No one's going to buy the argument, like Aaron tries to make in this thread, that it was just by chance I happened to look in that place. And yes it's inconsiderate to use that knowledge, which my character wouldn't have had, to grab the lamp before anyone else could. (Whether the other player should have kept the lamp location a secret from the rest of the group is a wholly different discussion and not germane to the point at hand).

Much like the issue of "metagaming" the weaknesses of monsters, your example highlights the true source of the problem: The DM who doesn't take simple, practically effortless steps to mitigate or eliminate it in the first place. Such as by taking the player aside or communicating through notes. No, the onus is instead placed on the players to pretend they don't know what they know because the DM couldn't be bothered to prepare and run the game in such a way that it's not an issue.

It's not even so much that I don't care about "metagaming" as it my game isn't impacted by it at all because I prepare accordingly.
 

G

Guest 6801328

Guest
I'm with Iserith.

I'm with you (secondhander) on:
- Don't be inconsiderate.
- All forms of RPGing are legitimate; play the way you want at your table.

Where I take offense is the "...but you're not roleplaying if you do" part.

Personally, I don't think it's a very interesting sort of roleplaying to, in effect, be told, "This is how your character would behave. Act that out for everybody else at the table." That's sort of like improv, but it's even a particularly narrow form of that because what you can act has been constrained. (Somebody...I think it might have been Saelorn...went so far as to say that wood-elves will behave certain ways. As if it's somehow written in stone how a wood-elf sees the world.)

So, sure, it's "roleplaying" to say, "Your character wouldn't know X; now act as if you don't know that."

But I find that dull. Face it, most (all?) of us are going to be really terrible improv actors. I'm sitting around a table with a bunch of dudes, snack food and paper and dice covering the table, listening to really bad acting, and I'm supposed to be "immersed"? Well, I'm not. At least, not as a result of the pretending.

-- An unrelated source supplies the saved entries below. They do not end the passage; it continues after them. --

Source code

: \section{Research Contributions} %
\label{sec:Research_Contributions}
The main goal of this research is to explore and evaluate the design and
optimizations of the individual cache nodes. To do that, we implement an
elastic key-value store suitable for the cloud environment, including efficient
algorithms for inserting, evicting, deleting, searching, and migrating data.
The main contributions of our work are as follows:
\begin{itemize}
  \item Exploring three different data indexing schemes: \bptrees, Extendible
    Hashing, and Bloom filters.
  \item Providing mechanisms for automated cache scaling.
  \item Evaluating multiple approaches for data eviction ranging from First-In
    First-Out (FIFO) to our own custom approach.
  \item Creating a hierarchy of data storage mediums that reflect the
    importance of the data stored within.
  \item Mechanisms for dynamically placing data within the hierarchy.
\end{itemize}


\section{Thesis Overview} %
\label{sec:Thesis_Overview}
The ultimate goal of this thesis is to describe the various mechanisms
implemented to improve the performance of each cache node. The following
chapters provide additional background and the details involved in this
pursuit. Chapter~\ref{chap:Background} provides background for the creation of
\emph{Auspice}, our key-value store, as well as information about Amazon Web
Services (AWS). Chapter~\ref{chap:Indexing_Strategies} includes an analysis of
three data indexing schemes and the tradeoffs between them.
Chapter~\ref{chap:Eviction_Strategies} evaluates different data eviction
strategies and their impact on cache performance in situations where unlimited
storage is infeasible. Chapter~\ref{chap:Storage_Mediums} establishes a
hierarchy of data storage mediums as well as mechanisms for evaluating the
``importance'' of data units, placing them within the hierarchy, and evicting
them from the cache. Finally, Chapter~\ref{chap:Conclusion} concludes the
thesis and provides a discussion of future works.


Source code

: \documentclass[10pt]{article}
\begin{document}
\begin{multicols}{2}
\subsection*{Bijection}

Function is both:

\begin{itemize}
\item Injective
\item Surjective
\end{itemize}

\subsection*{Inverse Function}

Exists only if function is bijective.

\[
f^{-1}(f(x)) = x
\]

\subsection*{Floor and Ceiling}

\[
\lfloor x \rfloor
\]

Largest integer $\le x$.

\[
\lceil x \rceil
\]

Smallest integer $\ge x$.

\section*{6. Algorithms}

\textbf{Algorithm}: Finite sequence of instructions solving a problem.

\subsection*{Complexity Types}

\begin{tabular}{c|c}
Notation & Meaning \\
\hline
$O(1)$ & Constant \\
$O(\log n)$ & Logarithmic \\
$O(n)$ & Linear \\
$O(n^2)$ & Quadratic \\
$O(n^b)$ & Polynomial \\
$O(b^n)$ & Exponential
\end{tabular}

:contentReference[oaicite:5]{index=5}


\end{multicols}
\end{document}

However, regardless of the merits of that form of roleplaying, I will grant you that it is in conflict with "metagaming" as you call it. If the player's job is to give the outward appearance of being his character, then using out-of-game knowledge breaks that rule.

There are two other aspects to roleplaying, both of them much harder to achieve than the first sort, that I do find engaging and immersive:
- When a player has his character do something that increases my understanding of who that character is and what he/she is like. That is, something unexpected and new that makes the character portrait more rich. I don't really care if the person is "in character" when they don't have something interesting (literary?) to contribute, as long as every now and then they do something that helps bring their character to life in a meaningful way. Quality, not quantity.
- When I, the player, am feeling the same feelings as my character: fear, rage, relief, excitement...whatever. True, I'm rarely going to feel those emotions as strongly as my character, but I can at least get some of it.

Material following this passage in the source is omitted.